• What is needed: Output, exactly and in full, only the lines from the one containing "### 2. Navigation Sidebar" to the last line of the data. Pictures should not appear.

• Data for processing:
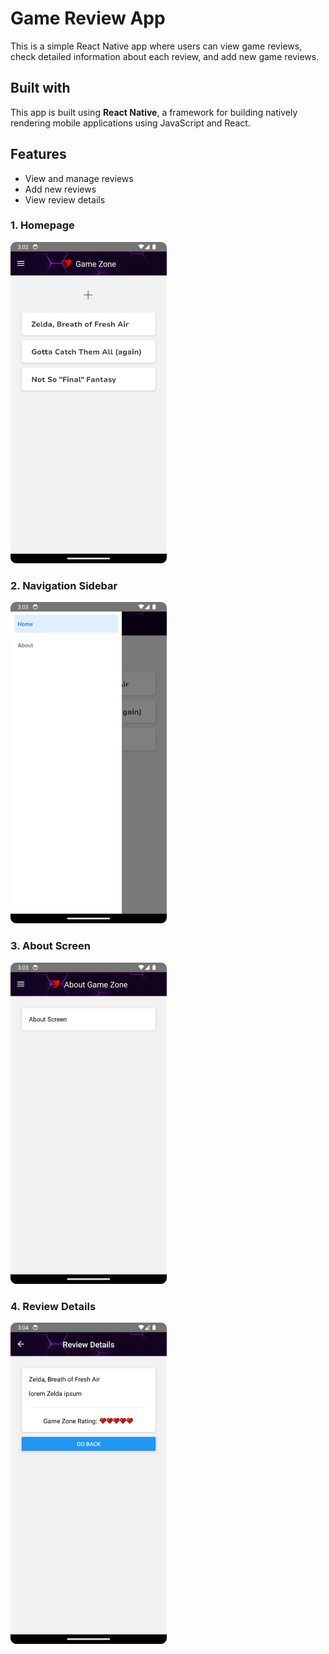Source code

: # Game Review App

This is a simple React Native app where users can view game reviews, check detailed information about each review, and add new game reviews.

## Built with

This app is built using **React Native**, a framework for building natively rendering mobile applications using JavaScript and React.

## Features

- View and manage reviews
- Add new reviews
- View review details

### 1. Homepage

<img src="./screenshots/1-homepage.png" width="250" />

### 2. Navigation Sidebar

<img src="./screenshots/2-navigation-sidebar.png" width="250" />

### 3. About Screen

<img src="./screenshots/3-about-screen.png" width="250" />

### 4. Review Details

<img src="./screenshots/4-review-details.png" width="250" />
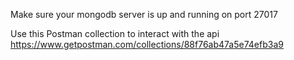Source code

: Make sure your mongodb server is up and running on port 27017

Use this Postman collection to interact with the api https://www.getpostman.com/collections/88f76ab47a5e74efb3a9 
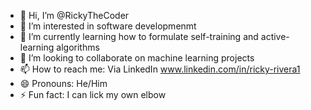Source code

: - 👋 Hi, I’m @RickyTheCoder
- 👀 I’m interested in software developmenmt
- 🌱 I’m currently learning how to formulate self-training and active-learning algorithms
- 💞️ I’m looking to collaborate on machine learning projects
- 📫 How to reach me: Via LinkedIn www.linkedin.com/in/ricky-rivera1
- 😄 Pronouns: He/Him
- ⚡ Fun fact: I can lick my own elbow

<!---
RickyTheCoder/RickyTheCoder is a ✨ special ✨ repository because its `README.md` (this file) appears on your GitHub profile.
You can click the Preview link to take a look at your changes.
--->
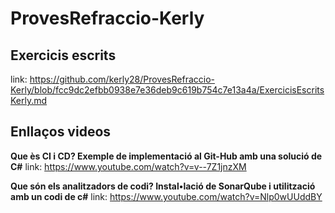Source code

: # ProvesRefraccio-Kerly

## Exercicis escrits 

link: https://github.com/kerly28/ProvesRefraccio-Kerly/blob/fcc9dc2efbb0938e7e36deb9c619b754c7e13a4a/ExercicisEscritsKerly.md

## Enllaços videos
**Que ès CI i CD? Exemple de implementació al Git-Hub amb una solució de C#**
link: https://www.youtube.com/watch?v=v--7Z1jnzXM

**Que són els analitzadors de codi? Instal•lació de SonarQube i utilització amb un codi de c#**
link: https://www.youtube.com/watch?v=Nlp0wUUddBY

• Exercise answer:
### 2. Navigation Sidebar

<img src="./screenshots/2-navigation-sidebar.png" width="250" />

### 3. About Screen

<img src="./screenshots/3-about-screen.png" width="250" />

### 4. Review Details

<img src="./screenshots/4-review-details.png" width="250" />
Source code

: Make sure your mongodb server is up and running on port 27017

Use this Postman collection to interact with the api https://www.getpostman.com/collections/88f76ab47a5e74efb3a9 
Source code

: - 👋 Hi, I’m @RickyTheCoder
- 👀 I’m interested in software developmenmt
- 🌱 I’m currently learning how to formulate self-training and active-learning algorithms
- 💞️ I’m looking to collaborate on machine learning projects
- 📫 How to reach me: Via LinkedIn www.linkedin.com/in/ricky-rivera1
- 😄 Pronouns: He/Him
- ⚡ Fun fact: I can lick my own elbow

<!---
RickyTheCoder/RickyTheCoder is a ✨ special ✨ repository because its `README.md` (this file) appears on your GitHub profile.
You can click the Preview link to take a look at your changes.
--->
Source code

: # ProvesRefraccio-Kerly

## Exercicis escrits 

link: https://github.com/kerly28/ProvesRefraccio-Kerly/blob/fcc9dc2efbb0938e7e36deb9c619b754c7e13a4a/ExercicisEscritsKerly.md

## Enllaços videos
**Que ès CI i CD? Exemple de implementació al Git-Hub amb una solució de C#**
link: https://www.youtube.com/watch?v=v--7Z1jnzXM

**Que són els analitzadors de codi? Instal•lació de SonarQube i utilització amb un codi de c#**
link: https://www.youtube.com/watch?v=Nlp0wUUddBY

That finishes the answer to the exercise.